BEGIN PROVIDED RECORDS
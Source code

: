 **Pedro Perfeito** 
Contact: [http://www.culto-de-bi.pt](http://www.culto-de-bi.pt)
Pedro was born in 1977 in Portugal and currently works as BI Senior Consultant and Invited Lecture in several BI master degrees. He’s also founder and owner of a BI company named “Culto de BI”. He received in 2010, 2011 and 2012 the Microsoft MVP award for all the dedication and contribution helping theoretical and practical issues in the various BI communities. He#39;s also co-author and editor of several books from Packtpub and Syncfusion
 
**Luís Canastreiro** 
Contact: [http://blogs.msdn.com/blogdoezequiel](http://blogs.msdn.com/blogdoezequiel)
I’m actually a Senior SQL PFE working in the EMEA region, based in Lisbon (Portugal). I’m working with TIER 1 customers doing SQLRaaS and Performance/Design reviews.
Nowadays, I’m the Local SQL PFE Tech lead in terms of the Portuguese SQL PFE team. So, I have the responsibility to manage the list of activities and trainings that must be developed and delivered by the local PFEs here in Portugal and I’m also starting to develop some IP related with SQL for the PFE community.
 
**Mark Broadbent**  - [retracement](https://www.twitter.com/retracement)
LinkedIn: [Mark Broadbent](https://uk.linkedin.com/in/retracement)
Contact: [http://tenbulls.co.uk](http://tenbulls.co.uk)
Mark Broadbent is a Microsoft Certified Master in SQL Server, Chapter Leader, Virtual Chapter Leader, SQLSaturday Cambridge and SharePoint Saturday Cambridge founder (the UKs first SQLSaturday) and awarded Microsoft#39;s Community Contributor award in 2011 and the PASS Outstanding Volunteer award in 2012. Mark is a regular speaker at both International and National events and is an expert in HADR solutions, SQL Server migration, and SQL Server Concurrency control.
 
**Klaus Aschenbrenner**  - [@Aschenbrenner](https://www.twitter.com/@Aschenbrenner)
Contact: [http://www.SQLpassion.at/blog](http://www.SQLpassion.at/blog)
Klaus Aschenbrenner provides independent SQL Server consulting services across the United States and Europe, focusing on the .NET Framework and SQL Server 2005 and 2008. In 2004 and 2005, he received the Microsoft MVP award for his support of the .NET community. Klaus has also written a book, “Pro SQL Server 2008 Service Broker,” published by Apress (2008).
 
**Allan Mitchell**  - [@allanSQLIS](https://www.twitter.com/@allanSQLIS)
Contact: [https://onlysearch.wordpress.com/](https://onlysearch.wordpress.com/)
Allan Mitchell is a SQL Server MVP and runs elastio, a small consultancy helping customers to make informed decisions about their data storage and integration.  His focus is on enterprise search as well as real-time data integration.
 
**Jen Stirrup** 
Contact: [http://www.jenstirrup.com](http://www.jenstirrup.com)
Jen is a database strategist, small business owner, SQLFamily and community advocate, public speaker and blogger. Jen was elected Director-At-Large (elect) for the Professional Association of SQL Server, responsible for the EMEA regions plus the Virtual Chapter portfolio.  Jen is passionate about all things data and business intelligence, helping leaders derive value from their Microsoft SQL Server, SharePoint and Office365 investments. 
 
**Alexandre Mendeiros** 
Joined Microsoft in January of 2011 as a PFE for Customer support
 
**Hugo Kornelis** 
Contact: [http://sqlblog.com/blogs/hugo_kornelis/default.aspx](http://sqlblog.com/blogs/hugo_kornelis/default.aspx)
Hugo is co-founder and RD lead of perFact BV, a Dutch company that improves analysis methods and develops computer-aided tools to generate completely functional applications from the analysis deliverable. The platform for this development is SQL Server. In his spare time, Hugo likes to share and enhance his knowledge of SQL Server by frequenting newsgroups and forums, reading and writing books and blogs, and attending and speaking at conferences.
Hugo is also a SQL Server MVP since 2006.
END PROVIDED RECORDS
▸ TASK TO CARRY OUT:
The entries shown above should be duplicated exactly.

▸ ANSWER SECTION:
Source code

: **Pedro Perfeito** 
Contact: [http://www.culto-de-bi.pt](http://www.culto-de-bi.pt)
Pedro was born in 1977 in Portugal and currently works as BI Senior Consultant and Invited Lecture in several BI master degrees. He’s also founder and owner of a BI company named “Culto de BI”. He received in 2010, 2011 and 2012 the Microsoft MVP award for all the dedication and contribution helping theoretical and practical issues in the various BI communities. He#39;s also co-author and editor of several books from Packtpub and Syncfusion
 
**Luís Canastreiro** 
Contact: [http://blogs.msdn.com/blogdoezequiel](http://blogs.msdn.com/blogdoezequiel)
I’m actually a Senior SQL PFE working in the EMEA region, based in Lisbon (Portugal). I’m working with TIER 1 customers doing SQLRaaS and Performance/Design reviews.
Nowadays, I’m the Local SQL PFE Tech lead in terms of the Portuguese SQL PFE team. So, I have the responsibility to manage the list of activities and trainings that must be developed and delivered by the local PFEs here in Portugal and I’m also starting to develop some IP related with SQL for the PFE community.
 
**Mark Broadbent**  - [retracement](https://www.twitter.com/retracement)
LinkedIn: [Mark Broadbent](https://uk.linkedin.com/in/retracement)
Contact: [http://tenbulls.co.uk](http://tenbulls.co.uk)
Mark Broadbent is a Microsoft Certified Master in SQL Server, Chapter Leader, Virtual Chapter Leader, SQLSaturday Cambridge and SharePoint Saturday Cambridge founder (the UKs first SQLSaturday) and awarded Microsoft#39;s Community Contributor award in 2011 and the PASS Outstanding Volunteer award in 2012. Mark is a regular speaker at both International and National events and is an expert in HADR solutions, SQL Server migration, and SQL Server Concurrency control.
 
**Klaus Aschenbrenner**  - [@Aschenbrenner](https://www.twitter.com/@Aschenbrenner)
Contact: [http://www.SQLpassion.at/blog](http://www.SQLpassion.at/blog)
Klaus Aschenbrenner provides independent SQL Server consulting services across the United States and Europe, focusing on the .NET Framework and SQL Server 2005 and 2008. In 2004 and 2005, he received the Microsoft MVP award for his support of the .NET community. Klaus has also written a book, “Pro SQL Server 2008 Service Broker,” published by Apress (2008).
 
**Allan Mitchell**  - [@allanSQLIS](https://www.twitter.com/@allanSQLIS)
Contact: [https://onlysearch.wordpress.com/](https://onlysearch.wordpress.com/)
Allan Mitchell is a SQL Server MVP and runs elastio, a small consultancy helping customers to make informed decisions about their data storage and integration.  His focus is on enterprise search as well as real-time data integration.
 
**Jen Stirrup** 
Contact: [http://www.jenstirrup.com](http://www.jenstirrup.com)
Jen is a database strategist, small business owner, SQLFamily and community advocate, public speaker and blogger. Jen was elected Director-At-Large (elect) for the Professional Association of SQL Server, responsible for the EMEA regions plus the Virtual Chapter portfolio.  Jen is passionate about all things data and business intelligence, helping leaders derive value from their Microsoft SQL Server, SharePoint and Office365 investments. 
 
**Alexandre Mendeiros** 
Joined Microsoft in January of 2011 as a PFE for Customer support
 
**Hugo Kornelis** 
Contact: [http://sqlblog.com/blogs/hugo_kornelis/default.aspx](http://sqlblog.com/blogs/hugo_kornelis/default.aspx)
Hugo is co-founder and RD lead of perFact BV, a Dutch company that improves analysis methods and develops computer-aided tools to generate completely functional applications from the analysis deliverable. The platform for this development is SQL Server. In his spare time, Hugo likes to share and enhance his knowledge of SQL Server by frequenting newsgroups and forums, reading and writing books and blogs, and attending and speaking at conferences.
Hugo is also a SQL Server MVP since 2006.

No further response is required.